Items from a data source
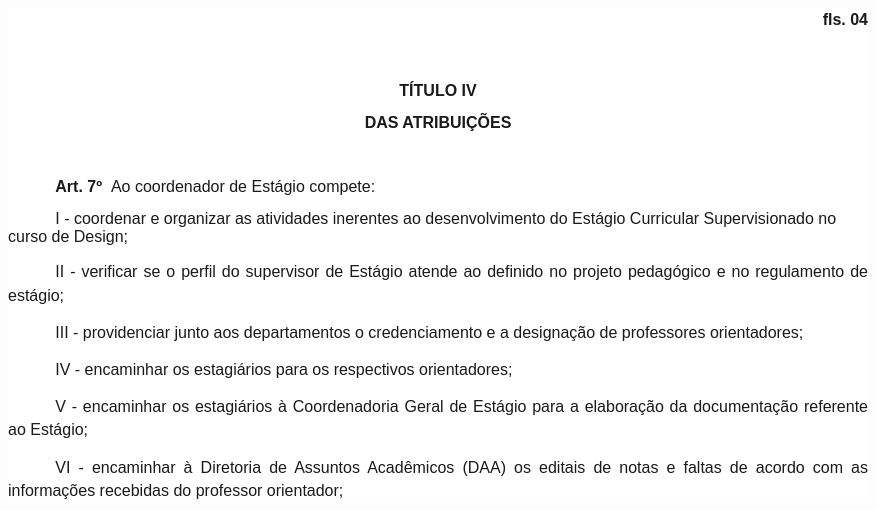   <td width=82 valign=top style='width:61.2pt;padding:0cm 5.4pt 0cm 5.4pt'>
  <p class=MsoNormal align=right style='text-align:right;tab-stops:404.0pt'><b
  style='mso-bidi-font-weight:normal'><span style='font-size:12.0pt;mso-bidi-font-size:
  10.0pt;font-family:Arial'>fls. 04<o:p></o:p></span></b></p>
  </td>
 </tr>
</table>

<p class=MsoNormal style='text-align:justify;tab-stops:404.0pt'><span
style='font-size:12.0pt;font-family:Arial'><o:p>&nbsp;</o:p></span></p>

<p class=MsoBodyTextIndent2 align=center style='text-align:center;text-indent:
0cm;line-height:normal;tab-stops:-6.0pt list 0cm'><b style='mso-bidi-font-weight:
normal'><span style='font-size:12.0pt;font-family:Arial'>TÍTULO IV<o:p></o:p></span></b></p>

<p class=MsoBodyTextIndent2 align=center style='text-align:center;text-indent:
0cm;line-height:normal;tab-stops:-6.0pt list 0cm'><b style='mso-bidi-font-weight:
normal'><span style='font-size:12.0pt;font-family:Arial'>DAS ATRIBUIÇÕES<o:p></o:p></span></b></p>

<p class=MsoBodyTextIndent2 style='text-indent:0cm;line-height:normal;
tab-stops:-6.0pt list 0cm'><span style='font-size:12.0pt;font-family:Arial'><o:p>&nbsp;</o:p></span></p>

<p class=MsoBodyTextIndent2 style='text-indent:35.45pt;line-height:normal;
tab-stops:-6.0pt 0cm'><b style='mso-bidi-font-weight:normal'><span
style='font-size:12.0pt;font-family:Arial'>Art. 7º</span></b><span
style='font-size:12.0pt;font-family:Arial'>&nbsp;&nbsp;Ao coordenador de
Estágio compete:<o:p></o:p></span></p>

<p class=MsoBodyTextIndent2 style='text-indent:35.45pt;line-height:normal;
tab-stops:-6.0pt'><span style='font-size:12.0pt;font-family:Arial'>I&nbsp;-&nbsp;coordenar
e organizar as atividades inerentes ao desenvolvimento do Estágio Curricular Supervisionado
no curso de Design;<o:p></o:p></span></p>

<p class=MsoNormal style='text-align:justify;text-indent:35.45pt;mso-pagination:
none'><span style='font-size:12.0pt;font-family:Arial'>II&nbsp;-&nbsp;verificar
se o perfil do supervisor de Estágio atende ao definido no projeto pedagógico e
no regulamento de estágio;<o:p></o:p></span></p>

<p class=MsoNormal style='text-align:justify;text-indent:35.45pt;mso-pagination:
none'><span style='font-size:12.0pt;font-family:Arial'>III&nbsp;-&nbsp;providenciar
junto aos departamentos o credenciamento e a designação de professores orientadores;<o:p></o:p></span></p>

<p class=MsoNormal style='text-align:justify;text-indent:35.45pt;mso-pagination:
none'><span style='font-size:12.0pt;font-family:Arial'>IV&nbsp;-&nbsp;encaminhar
os estagiários para os respectivos orientadores;<o:p></o:p></span></p>

<p class=MsoNormal style='text-align:justify;text-indent:35.45pt;mso-pagination:
none'><span style='font-size:12.0pt;font-family:Arial'>V&nbsp;-&nbsp;encaminhar
os estagiários à Coordenadoria Geral de Estágio para a elaboração da
documentação referente ao Estágio;<o:p></o:p></span></p>

<p class=MsoNormal style='text-align:justify;text-indent:35.45pt;mso-pagination:
none'><span style='font-size:12.0pt;font-family:Arial'>VI&nbsp;-&nbsp;encaminhar
à Diretoria de Assuntos Acadêmicos (DAA) os editais de notas e faltas de acordo
com as informações recebidas do professor orientador;<o:p></o:p></span></p>
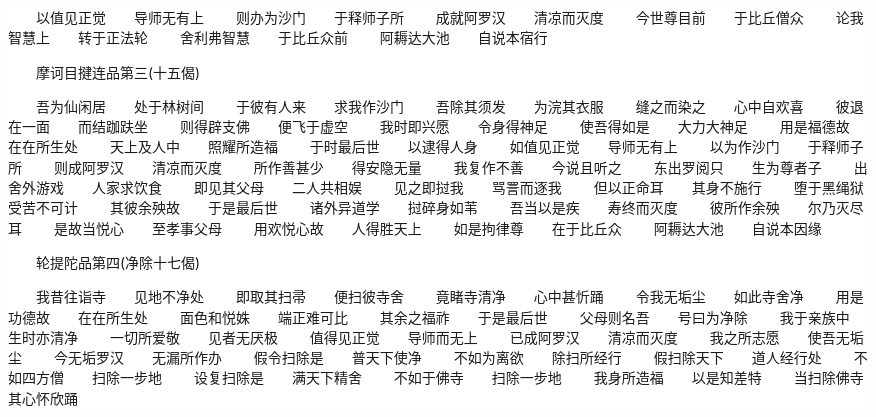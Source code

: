 　　以值见正觉　　导师无有上
　　则办为沙门　　于释师子所
　　成就阿罗汉　　清凉而灭度
　　今世尊目前　　于比丘僧众
　　论我智慧上　　转于正法轮
　　舍利弗智慧　　于比丘众前
　　阿耨达大池　　自说本宿行

　　摩诃目揵连品第三(十五偈)

　　吾为仙闲居　　处于林树间
　　于彼有人来　　求我作沙门
　　吾除其须发　　为浣其衣服
　　缝之而染之　　心中自欢喜
　　彼退在一面　　而结跏趺坐
　　则得辟支佛　　便飞于虚空
　　我时即兴愿　　令身得神足
　　使吾得如是　　大力大神足
　　用是福德故　　在在所生处
　　天上及人中　　照耀所造福
　　于时最后世　　以逮得人身
　　如值见正觉　　导师无有上
　　以为作沙门　　于释师子所
　　则成阿罗汉　　清凉而灭度
　　所作善甚少　　得安隐无量
　　我复作不善　　今说且听之
　　东出罗阅只　　生为尊者子
　　出舍外游戏　　人家求饮食
　　即见其父母　　二人共相娱
　　见之即挝我　　骂詈而逐我
　　但以正命耳　　其身不施行
　　堕于黑绳狱　　受苦不可计
　　其彼余殃故　　于是最后世
　　诸外异道学　　挝碎身如苇
　　吾当以是疾　　寿终而灭度
　　彼所作余殃　　尔乃灭尽耳
　　是故当悦心　　至孝事父母
　　用欢悦心故　　人得胜天上
　　如是拘律尊　　在于比丘众
　　阿耨达大池　　自说本因缘

　　轮提陀品第四(净除十七偈)

　　我昔往诣寺　　见地不净处
　　即取其扫帚　　便扫彼寺舍
　　竟睹寺清净　　心中甚忻踊
　　令我无垢尘　　如此寺舍净
　　用是功德故　　在在所生处
　　面色和悦姝　　端正难可比
　　其余之福祚　　于是最后世
　　父母则名吾　　号曰为净除
　　我于亲族中　　生时亦清净
　　一切所爱敬　　见者无厌极
　　值得见正觉　　导师而无上
　　已成阿罗汉　　清凉而灭度
　　我之所志愿　　使吾无垢尘
　　今无垢罗汉　　无漏所作办
　　假令扫除是　　普天下使净
　　不如为离欲　　除扫所经行
　　假扫除天下　　道人经行处
　　不如四方僧　　扫除一步地
　　设复扫除是　　满天下精舍
　　不如于佛寺　　扫除一步地
　　我身所造福　　以是知差特
　　当扫除佛寺　　其心怀欣踊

Work to complete -> Nothing but an exact copy of the data, without pictures, should be returned.

Response for this exercise ->
   <td width=82 valign=top style='width:61.2pt;padding:0cm 5.4pt 0cm 5.4pt'>
  <p class=MsoNormal align=right style='text-align:right;tab-stops:404.0pt'><b
  style='mso-bidi-font-weight:normal'><span style='font-size:12.0pt;mso-bidi-font-size:
  10.0pt;font-family:Arial'>fls. 04<o:p></o:p></span></b></p>
  </td>
 </tr>
</table>

<p class=MsoNormal style='text-align:justify;tab-stops:404.0pt'><span
style='font-size:12.0pt;font-family:Arial'><o:p>&nbsp;</o:p></span></p>

<p class=MsoBodyTextIndent2 align=center style='text-align:center;text-indent:
0cm;line-height:normal;tab-stops:-6.0pt list 0cm'><b style='mso-bidi-font-weight:
normal'><span style='font-size:12.0pt;font-family:Arial'>TÍTULO IV<o:p></o:p></span></b></p>

<p class=MsoBodyTextIndent2 align=center style='text-align:center;text-indent:
0cm;line-height:normal;tab-stops:-6.0pt list 0cm'><b style='mso-bidi-font-weight:
normal'><span style='font-size:12.0pt;font-family:Arial'>DAS ATRIBUIÇÕES<o:p></o:p></span></b></p>

<p class=MsoBodyTextIndent2 style='text-indent:0cm;line-height:normal;
tab-stops:-6.0pt list 0cm'><span style='font-size:12.0pt;font-family:Arial'><o:p>&nbsp;</o:p></span></p>

<p class=MsoBodyTextIndent2 style='text-indent:35.45pt;line-height:normal;
tab-stops:-6.0pt 0cm'><b style='mso-bidi-font-weight:normal'><span
style='font-size:12.0pt;font-family:Arial'>Art. 7º</span></b><span
style='font-size:12.0pt;font-family:Arial'>&nbsp;&nbsp;Ao coordenador de
Estágio compete:<o:p></o:p></span></p>

<p class=MsoBodyTextIndent2 style='text-indent:35.45pt;line-height:normal;
tab-stops:-6.0pt'><span style='font-size:12.0pt;font-family:Arial'>I&nbsp;-&nbsp;coordenar
e organizar as atividades inerentes ao desenvolvimento do Estágio Curricular Supervisionado
no curso de Design;<o:p></o:p></span></p>

<p class=MsoNormal style='text-align:justify;text-indent:35.45pt;mso-pagination:
none'><span style='font-size:12.0pt;font-family:Arial'>II&nbsp;-&nbsp;verificar
se o perfil do supervisor de Estágio atende ao definido no projeto pedagógico e
no regulamento de estágio;<o:p></o:p></span></p>

<p class=MsoNormal style='text-align:justify;text-indent:35.45pt;mso-pagination:
none'><span style='font-size:12.0pt;font-family:Arial'>III&nbsp;-&nbsp;providenciar
junto aos departamentos o credenciamento e a designação de professores orientadores;<o:p></o:p></span></p>

<p class=MsoNormal style='text-align:justify;text-indent:35.45pt;mso-pagination:
none'><span style='font-size:12.0pt;font-family:Arial'>IV&nbsp;-&nbsp;encaminhar
os estagiários para os respectivos orientadores;<o:p></o:p></span></p>

<p class=MsoNormal style='text-align:justify;text-indent:35.45pt;mso-pagination:
none'><span style='font-size:12.0pt;font-family:Arial'>V&nbsp;-&nbsp;encaminhar
os estagiários à Coordenadoria Geral de Estágio para a elaboração da
documentação referente ao Estágio;<o:p></o:p></span></p>

<p class=MsoNormal style='text-align:justify;text-indent:35.45pt;mso-pagination:
none'><span style='font-size:12.0pt;font-family:Arial'>VI&nbsp;-&nbsp;encaminhar
à Diretoria de Assuntos Acadêmicos (DAA) os editais de notas e faltas de acordo
com as informações recebidas do professor orientador;<o:p></o:p></span></p>
Source code

: 　　以值见正觉　　导师无有上
　　则办为沙门　　于释师子所
　　成就阿罗汉　　清凉而灭度
　　今世尊目前　　于比丘僧众
　　论我智慧上　　转于正法轮
　　舍利弗智慧　　于比丘众前
　　阿耨达大池　　自说本宿行

　　摩诃目揵连品第三(十五偈)

　　吾为仙闲居　　处于林树间
　　于彼有人来　　求我作沙门
　　吾除其须发　　为浣其衣服
　　缝之而染之　　心中自欢喜
　　彼退在一面　　而结跏趺坐
　　则得辟支佛　　便飞于虚空
　　我时即兴愿　　令身得神足
　　使吾得如是　　大力大神足
　　用是福德故　　在在所生处
　　天上及人中　　照耀所造福
　　于时最后世　　以逮得人身
　　如值见正觉　　导师无有上
　　以为作沙门　　于释师子所
　　则成阿罗汉　　清凉而灭度
　　所作善甚少　　得安隐无量
　　我复作不善　　今说且听之
　　东出罗阅只　　生为尊者子
　　出舍外游戏　　人家求饮食
　　即见其父母　　二人共相娱
　　见之即挝我　　骂詈而逐我
　　但以正命耳　　其身不施行
　　堕于黑绳狱　　受苦不可计
　　其彼余殃故　　于是最后世
　　诸外异道学　　挝碎身如苇
　　吾当以是疾　　寿终而灭度
　　彼所作余殃　　尔乃灭尽耳
　　是故当悦心　　至孝事父母
　　用欢悦心故　　人得胜天上
　　如是拘律尊　　在于比丘众
　　阿耨达大池　　自说本因缘

　　轮提陀品第四(净除十七偈)

　　我昔往诣寺　　见地不净处
　　即取其扫帚　　便扫彼寺舍
　　竟睹寺清净　　心中甚忻踊
　　令我无垢尘　　如此寺舍净
　　用是功德故　　在在所生处
　　面色和悦姝　　端正难可比
　　其余之福祚　　于是最后世
　　父母则名吾　　号曰为净除
　　我于亲族中　　生时亦清净
　　一切所爱敬　　见者无厌极
　　值得见正觉　　导师而无上
　　已成阿罗汉　　清凉而灭度
　　我之所志愿　　使吾无垢尘
　　今无垢罗汉　　无漏所作办
　　假令扫除是　　普天下使净
　　不如为离欲　　除扫所经行
　　假扫除天下　　道人经行处
　　不如四方僧　　扫除一步地
　　设复扫除是　　满天下精舍
　　不如于佛寺　　扫除一步地
　　我身所造福　　以是知差特
　　当扫除佛寺　　其心怀欣踊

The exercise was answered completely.